◆ **Required work**
Please report every line from the material that contains the word "logo".

----

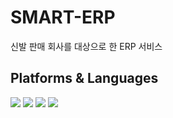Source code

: # SMART-ERP
신발 판매 회사를 대상으로 한 ERP 서비스
<br>
<h2>Platforms & Languages</h2>
<img src="https://img.shields.io/badge/SPRING-green?style=flat&logo=Spring&logoColor=FFFFFF"/>
<img src="https://img.shields.io/badge/SPRING BOOT-green?style=flat&logo=Spring Boot&logoColor=FFFFFF"/>
<img src="https://img.shields.io/badge/SPRING SECURITY-green?style=flat&logo=Spring Security&logoColor=FFFFFF"/>
<img src="https://img.shields.io/badge/HTML5-red?style=flat&logo=HTML5&logoColor=FFFFFF"/>

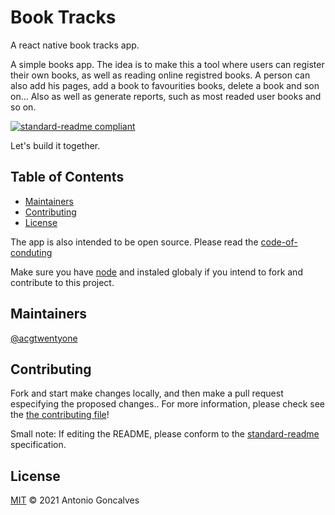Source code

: # Book Tracks
A react native book tracks app.

A simple books app. The idea is to make this a tool where users can register their own books, as well as reading online registred books. 
A person can also add his pages, add a book to favourities books, delete a book and son on... Also as well as generate reports, such as most readed user books and so on.

[![standard-readme compliant](https://img.shields.io/badge/standard--readme-OK-green.svg?style=flat-square)](https://github.com/acgtwentyone/booktracks#readme)

Let's build it together.

## Table of Contents

- [Maintainers](#maintainers)
- [Contributing](#contributing)
- [License](#license)

The app is also intended to be open source. Please read the [code-of-conduting](https://github.com/acgtwentyone/booktracks/blob/main/CODE_OF_CONDUCT.md) 

Make sure you have [node](https://nodejs.org/en/) and instaled globaly if you intend to fork and contribute to this project.

## Maintainers

[@acgtwentyone](https://github.com/acgtwentyone)

## Contributing

Fork and start make changes locally, and then make a pull request especifying the proposed changes.. For more information, please check see the [the contributing file](https://github.com/acgtwentyone/booktracks/blob/main/CONTRIBUTING.md)!

Small note: If editing the README, please conform to the [standard-readme](https://github.com/acgtwentyone/booktracks#readme) specification.

## License

[MIT](https://github.com/acgtwentyone/booktracks/blob/main/LICENSE) © 2021 Antonio Goncalves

----

◆ **Solution to this problem**
<img src="https://img.shields.io/badge/SPRING-green?style=flat&logo=Spring&logoColor=FFFFFF"/>
<img src="https://img.shields.io/badge/SPRING BOOT-green?style=flat&logo=Spring Boot&logoColor=FFFFFF"/>
<img src="https://img.shields.io/badge/SPRING SECURITY-green?style=flat&logo=Spring Security&logoColor=FFFFFF"/>
<img src="https://img.shields.io/badge/HTML5-red?style=flat&logo=HTML5&logoColor=FFFFFF"/>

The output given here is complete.